Egan, a senior water policy fellow at the University of Wisconsin-Milwaukee’s School of Freshwater Sciences, has covered the Great Lakes since 2003. A native of Green Bay, Wisconsin, he grew to love Lake Michigan by spending summer weekends and vacations on the Door County Peninsula. Egan won an AAAS Kavli Science Journalism Award in 2013, the Oakes Award for environmental journalism in 2006, and has received four National Headliner Awards for environmental and science reporting. He investigated threats to the Great Lakes and the effectiveness of government efforts to protect them during a nine-month O’Brien Fellowship in Public Service Journalism through the Diederich College of Communication at Marquette University.
His book has received numerous accolades and was recently named the April pick for the PBS NewsHour-New York Times book club. In telling what might otherwise be a grim tale, Egan nimbly splices together history, science, reporting and personal experiences into a taut and cautiously hopeful narrative, says Robert Moor of The New York Times.
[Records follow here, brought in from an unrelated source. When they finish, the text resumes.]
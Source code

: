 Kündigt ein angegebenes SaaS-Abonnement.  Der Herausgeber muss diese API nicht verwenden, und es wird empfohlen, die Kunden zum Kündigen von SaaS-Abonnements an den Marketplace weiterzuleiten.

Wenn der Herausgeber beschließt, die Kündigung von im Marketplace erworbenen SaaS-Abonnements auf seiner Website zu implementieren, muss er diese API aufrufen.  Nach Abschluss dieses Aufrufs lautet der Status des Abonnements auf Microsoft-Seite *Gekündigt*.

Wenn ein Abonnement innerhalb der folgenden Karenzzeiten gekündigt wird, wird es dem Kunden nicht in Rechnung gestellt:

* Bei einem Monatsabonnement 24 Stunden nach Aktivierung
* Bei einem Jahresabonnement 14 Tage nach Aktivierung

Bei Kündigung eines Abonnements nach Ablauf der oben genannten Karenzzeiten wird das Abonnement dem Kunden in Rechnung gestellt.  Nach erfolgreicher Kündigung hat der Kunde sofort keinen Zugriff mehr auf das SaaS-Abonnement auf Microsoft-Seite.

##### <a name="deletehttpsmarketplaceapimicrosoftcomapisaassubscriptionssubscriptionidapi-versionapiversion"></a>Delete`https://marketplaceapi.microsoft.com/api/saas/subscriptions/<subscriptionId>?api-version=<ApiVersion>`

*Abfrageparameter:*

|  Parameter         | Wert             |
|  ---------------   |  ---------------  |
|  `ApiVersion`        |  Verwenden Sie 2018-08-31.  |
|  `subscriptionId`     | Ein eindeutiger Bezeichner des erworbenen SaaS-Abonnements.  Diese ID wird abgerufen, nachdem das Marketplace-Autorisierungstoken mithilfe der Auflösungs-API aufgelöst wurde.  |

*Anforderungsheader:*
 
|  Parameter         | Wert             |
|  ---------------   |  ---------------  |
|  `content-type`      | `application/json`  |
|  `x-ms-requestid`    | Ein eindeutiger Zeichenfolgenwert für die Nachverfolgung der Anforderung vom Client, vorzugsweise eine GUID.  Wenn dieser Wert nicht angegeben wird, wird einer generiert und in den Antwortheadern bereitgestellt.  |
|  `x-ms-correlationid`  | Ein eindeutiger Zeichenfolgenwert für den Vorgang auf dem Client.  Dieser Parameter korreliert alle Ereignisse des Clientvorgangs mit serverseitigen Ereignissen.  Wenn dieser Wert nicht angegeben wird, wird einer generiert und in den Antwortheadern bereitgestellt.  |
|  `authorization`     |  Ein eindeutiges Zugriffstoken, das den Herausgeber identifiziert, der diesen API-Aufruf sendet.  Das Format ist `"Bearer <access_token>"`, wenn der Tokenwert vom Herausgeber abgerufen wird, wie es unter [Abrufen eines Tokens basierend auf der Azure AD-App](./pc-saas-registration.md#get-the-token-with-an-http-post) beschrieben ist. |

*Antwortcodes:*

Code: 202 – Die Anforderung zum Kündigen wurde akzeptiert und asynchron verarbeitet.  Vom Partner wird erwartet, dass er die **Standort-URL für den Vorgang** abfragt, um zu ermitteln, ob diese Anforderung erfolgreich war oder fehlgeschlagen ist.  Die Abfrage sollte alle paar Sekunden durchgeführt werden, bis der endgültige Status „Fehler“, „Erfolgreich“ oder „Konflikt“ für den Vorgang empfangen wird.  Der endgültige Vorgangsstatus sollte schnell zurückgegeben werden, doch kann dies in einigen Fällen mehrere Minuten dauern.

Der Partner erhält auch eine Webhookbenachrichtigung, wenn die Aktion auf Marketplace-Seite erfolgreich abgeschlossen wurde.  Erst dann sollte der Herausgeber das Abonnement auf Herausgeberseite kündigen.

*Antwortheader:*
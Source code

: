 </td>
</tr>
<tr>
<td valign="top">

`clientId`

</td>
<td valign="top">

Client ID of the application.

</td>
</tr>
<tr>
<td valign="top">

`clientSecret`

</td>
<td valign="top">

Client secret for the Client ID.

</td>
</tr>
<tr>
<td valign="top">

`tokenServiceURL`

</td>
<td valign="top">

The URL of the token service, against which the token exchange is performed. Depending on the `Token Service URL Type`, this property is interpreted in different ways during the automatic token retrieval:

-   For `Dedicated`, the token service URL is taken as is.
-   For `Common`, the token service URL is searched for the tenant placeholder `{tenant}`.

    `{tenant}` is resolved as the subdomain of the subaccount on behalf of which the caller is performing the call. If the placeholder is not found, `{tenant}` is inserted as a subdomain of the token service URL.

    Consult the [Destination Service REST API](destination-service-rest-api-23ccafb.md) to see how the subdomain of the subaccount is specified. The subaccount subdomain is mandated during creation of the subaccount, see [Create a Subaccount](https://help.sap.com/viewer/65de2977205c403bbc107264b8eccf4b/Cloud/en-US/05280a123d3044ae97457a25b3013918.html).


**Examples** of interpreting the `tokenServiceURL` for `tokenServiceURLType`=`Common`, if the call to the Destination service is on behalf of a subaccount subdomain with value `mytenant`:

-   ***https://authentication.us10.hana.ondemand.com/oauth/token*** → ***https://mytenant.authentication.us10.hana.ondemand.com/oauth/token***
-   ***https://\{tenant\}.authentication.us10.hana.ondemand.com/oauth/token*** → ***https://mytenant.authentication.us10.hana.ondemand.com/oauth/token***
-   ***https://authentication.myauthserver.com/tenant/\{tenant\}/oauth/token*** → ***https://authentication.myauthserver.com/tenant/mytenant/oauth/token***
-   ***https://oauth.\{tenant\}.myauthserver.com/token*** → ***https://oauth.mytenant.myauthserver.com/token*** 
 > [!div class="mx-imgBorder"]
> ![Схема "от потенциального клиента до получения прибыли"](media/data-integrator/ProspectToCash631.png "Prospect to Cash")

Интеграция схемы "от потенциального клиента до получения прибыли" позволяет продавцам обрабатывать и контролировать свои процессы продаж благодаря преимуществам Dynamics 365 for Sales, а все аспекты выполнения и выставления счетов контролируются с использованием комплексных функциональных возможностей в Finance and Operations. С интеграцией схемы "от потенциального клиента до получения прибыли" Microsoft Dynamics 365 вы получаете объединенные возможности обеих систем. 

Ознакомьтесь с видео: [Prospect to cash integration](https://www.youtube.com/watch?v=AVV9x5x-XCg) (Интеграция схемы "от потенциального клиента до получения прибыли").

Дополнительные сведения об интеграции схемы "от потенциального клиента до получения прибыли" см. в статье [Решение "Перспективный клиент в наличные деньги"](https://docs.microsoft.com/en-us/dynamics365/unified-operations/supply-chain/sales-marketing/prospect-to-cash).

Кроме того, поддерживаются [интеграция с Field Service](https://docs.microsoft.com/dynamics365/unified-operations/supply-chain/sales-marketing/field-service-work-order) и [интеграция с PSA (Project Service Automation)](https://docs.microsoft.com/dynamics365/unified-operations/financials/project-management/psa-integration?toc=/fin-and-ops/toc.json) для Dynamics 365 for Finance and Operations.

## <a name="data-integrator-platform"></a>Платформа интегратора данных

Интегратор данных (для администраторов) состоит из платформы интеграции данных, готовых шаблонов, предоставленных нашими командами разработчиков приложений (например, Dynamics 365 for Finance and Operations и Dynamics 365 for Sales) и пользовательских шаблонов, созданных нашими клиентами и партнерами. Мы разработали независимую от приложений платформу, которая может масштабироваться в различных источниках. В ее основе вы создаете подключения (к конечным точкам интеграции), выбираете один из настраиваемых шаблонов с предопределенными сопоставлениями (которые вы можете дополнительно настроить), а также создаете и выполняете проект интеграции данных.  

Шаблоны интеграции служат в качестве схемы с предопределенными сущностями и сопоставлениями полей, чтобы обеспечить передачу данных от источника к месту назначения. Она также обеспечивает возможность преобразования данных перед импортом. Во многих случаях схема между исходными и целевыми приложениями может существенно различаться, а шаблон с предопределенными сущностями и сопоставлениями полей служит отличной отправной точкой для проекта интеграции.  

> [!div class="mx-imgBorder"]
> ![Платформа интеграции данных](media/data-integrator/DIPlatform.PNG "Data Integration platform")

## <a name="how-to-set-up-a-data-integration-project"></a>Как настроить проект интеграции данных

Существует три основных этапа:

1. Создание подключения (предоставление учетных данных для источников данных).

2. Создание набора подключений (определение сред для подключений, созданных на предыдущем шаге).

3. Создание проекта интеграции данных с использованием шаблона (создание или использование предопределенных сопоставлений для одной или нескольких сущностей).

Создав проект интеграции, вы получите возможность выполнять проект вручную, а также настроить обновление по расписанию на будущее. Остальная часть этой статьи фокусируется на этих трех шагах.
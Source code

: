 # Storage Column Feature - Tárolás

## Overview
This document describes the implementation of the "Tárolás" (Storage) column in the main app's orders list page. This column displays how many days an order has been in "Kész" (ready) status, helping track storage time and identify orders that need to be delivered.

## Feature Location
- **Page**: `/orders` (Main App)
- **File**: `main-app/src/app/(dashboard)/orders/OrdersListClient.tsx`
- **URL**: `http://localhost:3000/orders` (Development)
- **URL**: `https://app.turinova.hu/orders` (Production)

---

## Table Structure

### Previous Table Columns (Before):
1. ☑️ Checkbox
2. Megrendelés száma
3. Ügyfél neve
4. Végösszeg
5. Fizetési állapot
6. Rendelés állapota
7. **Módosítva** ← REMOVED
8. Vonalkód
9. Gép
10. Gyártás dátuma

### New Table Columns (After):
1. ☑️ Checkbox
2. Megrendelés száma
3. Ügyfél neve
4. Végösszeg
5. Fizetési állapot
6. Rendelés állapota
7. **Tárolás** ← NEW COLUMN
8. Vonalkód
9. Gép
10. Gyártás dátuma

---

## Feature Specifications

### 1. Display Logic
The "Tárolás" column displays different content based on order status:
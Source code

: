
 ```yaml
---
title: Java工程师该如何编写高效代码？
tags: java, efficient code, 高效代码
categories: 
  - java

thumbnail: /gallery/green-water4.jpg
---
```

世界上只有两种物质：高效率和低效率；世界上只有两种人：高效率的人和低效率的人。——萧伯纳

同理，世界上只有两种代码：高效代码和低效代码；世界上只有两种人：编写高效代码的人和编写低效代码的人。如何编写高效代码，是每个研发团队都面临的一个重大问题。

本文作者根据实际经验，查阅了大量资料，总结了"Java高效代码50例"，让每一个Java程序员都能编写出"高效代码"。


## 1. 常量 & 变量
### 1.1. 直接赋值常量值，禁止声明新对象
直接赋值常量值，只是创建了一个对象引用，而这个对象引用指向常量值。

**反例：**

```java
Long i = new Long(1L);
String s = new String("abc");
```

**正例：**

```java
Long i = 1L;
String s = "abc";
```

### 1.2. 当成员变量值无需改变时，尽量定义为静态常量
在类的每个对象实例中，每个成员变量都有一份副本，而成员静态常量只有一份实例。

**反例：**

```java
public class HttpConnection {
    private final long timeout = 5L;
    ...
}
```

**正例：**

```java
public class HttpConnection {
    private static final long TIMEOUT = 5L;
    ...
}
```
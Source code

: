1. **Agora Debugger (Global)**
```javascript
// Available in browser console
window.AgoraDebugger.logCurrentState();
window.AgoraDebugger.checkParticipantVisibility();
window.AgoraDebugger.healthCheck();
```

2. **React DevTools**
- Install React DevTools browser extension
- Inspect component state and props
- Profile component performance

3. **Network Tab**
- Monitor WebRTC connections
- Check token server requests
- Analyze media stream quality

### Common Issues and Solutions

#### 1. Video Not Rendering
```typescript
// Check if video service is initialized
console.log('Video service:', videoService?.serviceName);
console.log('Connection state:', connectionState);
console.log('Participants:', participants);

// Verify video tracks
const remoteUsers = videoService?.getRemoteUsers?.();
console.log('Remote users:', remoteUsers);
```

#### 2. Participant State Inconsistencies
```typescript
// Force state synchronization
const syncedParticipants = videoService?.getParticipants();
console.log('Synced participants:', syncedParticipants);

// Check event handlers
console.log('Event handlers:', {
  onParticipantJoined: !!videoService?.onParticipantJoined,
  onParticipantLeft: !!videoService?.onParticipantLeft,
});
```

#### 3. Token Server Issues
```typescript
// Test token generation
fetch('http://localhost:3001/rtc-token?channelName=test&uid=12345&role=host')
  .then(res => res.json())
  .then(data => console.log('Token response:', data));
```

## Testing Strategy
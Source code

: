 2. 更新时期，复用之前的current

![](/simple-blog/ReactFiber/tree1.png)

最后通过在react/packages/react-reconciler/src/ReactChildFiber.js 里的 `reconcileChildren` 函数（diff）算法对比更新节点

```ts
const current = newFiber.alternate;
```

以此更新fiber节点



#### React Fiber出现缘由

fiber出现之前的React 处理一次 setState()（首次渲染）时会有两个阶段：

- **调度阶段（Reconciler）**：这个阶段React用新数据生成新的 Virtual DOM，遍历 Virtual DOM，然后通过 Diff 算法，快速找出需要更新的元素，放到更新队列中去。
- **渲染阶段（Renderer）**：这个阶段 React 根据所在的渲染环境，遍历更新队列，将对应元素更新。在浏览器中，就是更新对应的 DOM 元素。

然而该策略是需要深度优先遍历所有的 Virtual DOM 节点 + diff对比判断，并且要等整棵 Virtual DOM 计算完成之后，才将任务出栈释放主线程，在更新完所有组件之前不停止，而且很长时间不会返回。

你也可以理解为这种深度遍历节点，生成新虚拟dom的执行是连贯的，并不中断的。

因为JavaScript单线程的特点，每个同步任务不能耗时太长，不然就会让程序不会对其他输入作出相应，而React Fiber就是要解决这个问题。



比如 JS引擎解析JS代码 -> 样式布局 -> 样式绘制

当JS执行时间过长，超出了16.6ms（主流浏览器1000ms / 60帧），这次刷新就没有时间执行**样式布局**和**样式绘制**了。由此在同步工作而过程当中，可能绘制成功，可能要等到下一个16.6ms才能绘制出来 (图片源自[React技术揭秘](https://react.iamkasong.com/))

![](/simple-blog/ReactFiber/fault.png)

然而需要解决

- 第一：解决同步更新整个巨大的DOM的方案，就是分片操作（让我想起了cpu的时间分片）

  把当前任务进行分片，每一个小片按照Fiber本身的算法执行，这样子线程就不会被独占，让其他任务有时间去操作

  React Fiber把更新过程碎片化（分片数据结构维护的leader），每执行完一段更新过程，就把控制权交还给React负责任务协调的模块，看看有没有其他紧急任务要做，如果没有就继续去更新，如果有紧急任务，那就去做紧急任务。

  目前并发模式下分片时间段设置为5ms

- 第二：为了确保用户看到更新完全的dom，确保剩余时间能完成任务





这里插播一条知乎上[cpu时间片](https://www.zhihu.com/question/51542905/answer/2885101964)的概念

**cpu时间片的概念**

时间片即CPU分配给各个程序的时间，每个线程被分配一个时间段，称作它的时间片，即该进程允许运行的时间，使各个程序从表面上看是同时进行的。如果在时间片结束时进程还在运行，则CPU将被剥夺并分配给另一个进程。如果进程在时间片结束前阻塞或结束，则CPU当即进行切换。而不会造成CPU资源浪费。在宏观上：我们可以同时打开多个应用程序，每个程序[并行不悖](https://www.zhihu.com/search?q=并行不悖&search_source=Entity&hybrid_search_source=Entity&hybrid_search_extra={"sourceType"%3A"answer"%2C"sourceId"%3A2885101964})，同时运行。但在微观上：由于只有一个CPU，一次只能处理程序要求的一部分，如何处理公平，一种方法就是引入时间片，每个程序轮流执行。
Forbes named it one of the 10 best environmental, climate science and conservation books of 2017, saying “Egan’s touches of humor and discussions of the relatively simple things we must do to restore and revitalize this precious freshwater sea make this compulsively readable account into a surprisingly hopeful and empowering book.”
Planning is underway for how students, faculty and staff will use the book in classrooms and for special events, including a visit from the author. Copies of the book will be given to first-year students at the Chancellor’s Convocation for New Students, and to students using the book in their classes. UW-Madison instructors or event planners interested in using the book can immediately request a review copy.
The Go Big Read program is an initiative of the Office of the Chancellor.